I would think the easiest way to do it would be to replace the doors with something like a roll desk type door, with lots of segments in it and then pull them back to the sides of the cabinet with a track system. It certainly wouldn't look as pretty, but it will be a lot easier to retrofit. By contrast, actuation arms for opening the doors will be difficult to integrate well, but can be done. The problem will be the fact that you'll likely need multiple arms in order to not interfere with the TV mechanism.


----------



## pianoman (Jan 16, 2008)

It`s really hard to imagine two different mechanizims just to watch TV. If he has one to bring the screen into view...depending on the type henges and motion of the doors... I would think that same system could be linked to the doors. Bumpers, pullys, cables...release springs ect.
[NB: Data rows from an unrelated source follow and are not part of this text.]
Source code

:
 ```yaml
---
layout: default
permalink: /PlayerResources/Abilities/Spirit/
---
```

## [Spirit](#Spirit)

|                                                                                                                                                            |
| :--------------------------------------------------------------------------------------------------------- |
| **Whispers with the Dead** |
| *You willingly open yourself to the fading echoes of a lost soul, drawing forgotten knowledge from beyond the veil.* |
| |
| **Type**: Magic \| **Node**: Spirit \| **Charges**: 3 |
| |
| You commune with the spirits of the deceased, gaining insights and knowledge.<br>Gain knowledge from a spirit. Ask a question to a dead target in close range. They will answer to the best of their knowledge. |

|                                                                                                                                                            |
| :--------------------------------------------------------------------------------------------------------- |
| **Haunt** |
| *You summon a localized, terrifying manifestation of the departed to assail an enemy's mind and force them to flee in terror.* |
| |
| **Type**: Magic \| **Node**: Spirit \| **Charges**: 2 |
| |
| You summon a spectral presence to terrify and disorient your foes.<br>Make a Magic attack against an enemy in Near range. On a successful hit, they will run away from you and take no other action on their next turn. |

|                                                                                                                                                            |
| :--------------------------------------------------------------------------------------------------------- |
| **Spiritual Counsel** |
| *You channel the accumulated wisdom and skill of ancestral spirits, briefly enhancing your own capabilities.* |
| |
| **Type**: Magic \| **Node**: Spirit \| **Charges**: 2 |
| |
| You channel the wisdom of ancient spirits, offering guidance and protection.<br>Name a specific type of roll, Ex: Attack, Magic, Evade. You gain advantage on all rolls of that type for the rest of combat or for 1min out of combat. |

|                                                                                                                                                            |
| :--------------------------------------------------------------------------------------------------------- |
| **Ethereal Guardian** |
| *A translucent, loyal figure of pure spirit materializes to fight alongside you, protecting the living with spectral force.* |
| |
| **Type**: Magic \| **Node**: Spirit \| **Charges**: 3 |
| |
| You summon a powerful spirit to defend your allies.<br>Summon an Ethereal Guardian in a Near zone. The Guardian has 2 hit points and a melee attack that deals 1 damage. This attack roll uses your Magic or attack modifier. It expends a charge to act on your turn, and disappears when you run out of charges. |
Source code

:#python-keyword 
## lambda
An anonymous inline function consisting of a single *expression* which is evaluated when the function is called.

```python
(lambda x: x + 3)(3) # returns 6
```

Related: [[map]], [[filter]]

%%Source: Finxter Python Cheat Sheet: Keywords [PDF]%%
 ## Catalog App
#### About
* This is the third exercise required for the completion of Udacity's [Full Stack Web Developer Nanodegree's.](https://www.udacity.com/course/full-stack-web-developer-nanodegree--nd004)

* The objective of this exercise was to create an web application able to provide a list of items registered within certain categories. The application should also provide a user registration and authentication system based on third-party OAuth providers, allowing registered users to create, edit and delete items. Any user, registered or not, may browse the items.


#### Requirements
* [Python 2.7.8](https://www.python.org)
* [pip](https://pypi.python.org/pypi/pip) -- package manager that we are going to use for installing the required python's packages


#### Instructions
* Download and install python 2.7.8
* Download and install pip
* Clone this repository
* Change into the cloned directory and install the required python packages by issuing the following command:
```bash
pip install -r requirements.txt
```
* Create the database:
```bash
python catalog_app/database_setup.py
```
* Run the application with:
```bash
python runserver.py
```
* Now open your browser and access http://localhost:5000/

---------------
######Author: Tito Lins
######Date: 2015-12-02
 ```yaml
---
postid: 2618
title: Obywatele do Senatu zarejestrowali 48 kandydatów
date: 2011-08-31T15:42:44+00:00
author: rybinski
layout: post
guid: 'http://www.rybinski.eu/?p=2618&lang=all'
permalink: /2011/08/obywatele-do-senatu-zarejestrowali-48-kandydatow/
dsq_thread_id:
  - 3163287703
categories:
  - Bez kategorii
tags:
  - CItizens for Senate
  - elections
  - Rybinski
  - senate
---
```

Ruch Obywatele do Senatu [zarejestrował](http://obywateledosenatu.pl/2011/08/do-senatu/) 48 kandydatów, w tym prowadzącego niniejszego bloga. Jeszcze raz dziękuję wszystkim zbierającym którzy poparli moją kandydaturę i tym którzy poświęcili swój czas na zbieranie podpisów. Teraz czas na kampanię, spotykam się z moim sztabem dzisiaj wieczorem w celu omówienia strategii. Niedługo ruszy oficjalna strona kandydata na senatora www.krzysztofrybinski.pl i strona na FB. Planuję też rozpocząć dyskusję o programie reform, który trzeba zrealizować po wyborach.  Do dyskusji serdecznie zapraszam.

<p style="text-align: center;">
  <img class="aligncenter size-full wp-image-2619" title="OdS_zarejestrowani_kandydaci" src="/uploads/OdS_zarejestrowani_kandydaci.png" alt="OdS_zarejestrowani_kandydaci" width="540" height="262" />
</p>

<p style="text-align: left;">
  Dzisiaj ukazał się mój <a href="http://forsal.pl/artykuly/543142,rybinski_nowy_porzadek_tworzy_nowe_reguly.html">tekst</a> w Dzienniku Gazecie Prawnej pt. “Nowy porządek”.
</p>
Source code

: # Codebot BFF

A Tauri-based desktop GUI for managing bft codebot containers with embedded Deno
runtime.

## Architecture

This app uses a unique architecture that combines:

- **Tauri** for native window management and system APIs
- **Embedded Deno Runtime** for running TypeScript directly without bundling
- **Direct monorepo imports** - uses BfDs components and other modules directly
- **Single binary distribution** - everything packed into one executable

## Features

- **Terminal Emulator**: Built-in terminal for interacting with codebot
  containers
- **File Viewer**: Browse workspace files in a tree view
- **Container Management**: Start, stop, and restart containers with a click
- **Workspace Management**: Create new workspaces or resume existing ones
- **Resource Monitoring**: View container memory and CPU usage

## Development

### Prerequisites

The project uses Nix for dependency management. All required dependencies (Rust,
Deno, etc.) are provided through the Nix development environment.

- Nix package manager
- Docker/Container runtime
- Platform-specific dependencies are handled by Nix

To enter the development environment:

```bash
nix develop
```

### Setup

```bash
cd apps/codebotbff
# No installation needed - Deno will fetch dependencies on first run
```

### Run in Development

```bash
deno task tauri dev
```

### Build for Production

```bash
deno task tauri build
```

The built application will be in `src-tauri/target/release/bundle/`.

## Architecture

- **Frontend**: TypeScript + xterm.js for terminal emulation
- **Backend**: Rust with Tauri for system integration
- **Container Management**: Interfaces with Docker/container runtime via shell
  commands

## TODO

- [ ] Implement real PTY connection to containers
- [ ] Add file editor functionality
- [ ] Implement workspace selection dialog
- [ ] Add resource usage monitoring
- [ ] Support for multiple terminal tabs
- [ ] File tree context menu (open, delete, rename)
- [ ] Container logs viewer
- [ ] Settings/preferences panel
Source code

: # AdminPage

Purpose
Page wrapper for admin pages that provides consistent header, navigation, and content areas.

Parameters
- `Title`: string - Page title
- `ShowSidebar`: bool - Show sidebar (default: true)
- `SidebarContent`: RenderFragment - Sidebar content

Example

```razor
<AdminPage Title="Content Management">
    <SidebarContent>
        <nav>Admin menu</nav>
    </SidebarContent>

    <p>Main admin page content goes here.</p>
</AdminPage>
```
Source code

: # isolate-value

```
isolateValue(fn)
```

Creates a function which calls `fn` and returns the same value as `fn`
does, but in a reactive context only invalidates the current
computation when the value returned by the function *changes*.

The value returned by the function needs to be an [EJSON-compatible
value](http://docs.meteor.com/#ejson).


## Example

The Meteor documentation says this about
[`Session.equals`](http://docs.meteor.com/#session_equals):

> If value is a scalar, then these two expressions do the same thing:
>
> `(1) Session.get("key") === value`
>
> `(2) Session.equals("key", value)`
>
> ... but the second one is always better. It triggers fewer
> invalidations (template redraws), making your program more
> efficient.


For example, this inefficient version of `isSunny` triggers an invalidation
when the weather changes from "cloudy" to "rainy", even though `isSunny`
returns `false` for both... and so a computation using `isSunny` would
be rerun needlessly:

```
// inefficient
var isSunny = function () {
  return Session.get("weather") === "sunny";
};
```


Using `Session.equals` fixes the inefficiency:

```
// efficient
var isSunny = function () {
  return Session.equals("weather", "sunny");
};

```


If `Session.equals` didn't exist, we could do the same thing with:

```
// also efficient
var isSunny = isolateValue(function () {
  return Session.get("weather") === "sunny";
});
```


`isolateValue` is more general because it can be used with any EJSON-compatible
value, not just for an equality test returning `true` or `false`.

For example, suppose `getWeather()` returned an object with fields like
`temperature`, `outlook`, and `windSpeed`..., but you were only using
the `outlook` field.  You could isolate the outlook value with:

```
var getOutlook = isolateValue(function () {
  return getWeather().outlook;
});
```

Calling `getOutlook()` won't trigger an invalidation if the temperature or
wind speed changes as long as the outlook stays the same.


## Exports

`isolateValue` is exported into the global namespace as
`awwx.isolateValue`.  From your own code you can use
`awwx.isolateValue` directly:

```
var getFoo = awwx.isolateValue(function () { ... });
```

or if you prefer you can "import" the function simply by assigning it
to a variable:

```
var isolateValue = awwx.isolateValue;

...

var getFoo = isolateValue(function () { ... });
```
Flipper doors would be tricky...the kind that open and then retract...anyway...inquiring minds like pictures! Rick


----------



## Gerry KIERNAN (Apr 20, 2007)

You might want to look at geared motors controlled by double acting micro switches. Probably not going to be cheap, but should be doable. The micro switches would limit the door travel by cutting the electricity at the open position, and at the closed position. They would have to be double acting to switch from opening to closing once the travel limit was met.
Gerry


----------



## fullhousecabinets (Jun 17, 2008)

frankp-- At this point, changing the doors is not an option. He would rather manually open them than change them completely.

pianoman-- Yes, two completely different mechanisms just to watch tv. The door hinges are 170 degree Salice. The problem is that the doors need to be in the fully open position before the tv starts to come out of the cabinet so as not to damage the doors or the tv.

Gerry-- That sounds like a possibility. It just seems like since the doors do not pivot on an exact line--the hinge swings the door away from the face of the cabinet--that a geared motor would not work unless I am missing something.

Thank you for the input,
Mike


----------



## frankp (Oct 29, 2007)

fullhouse, an option I was thinking of would be to push the doors open with some sort of extension arm. Have two arms attached at the hinge side of the doors at an angle and then have the door catch (presumably in the center of the doors) be some sort of magnetic lock attached to an ir remote or something to trigger it on and off.

Release the lock, and the doors open by extension of the arms. Finding the right pivot point that will actually open the doors may be difficult. You could simplify it by allowing the arms to track along the door an inch or so (horizontally) thus not having to worry quite so much that it's the perfect pivot for opening and closing.


----------



## Gerry KIERNAN (Apr 20, 2007)

Hi Mike

You might be able to find a geared motor with an arm on it. Can you post a picture of the cabinet?

Gerry


----------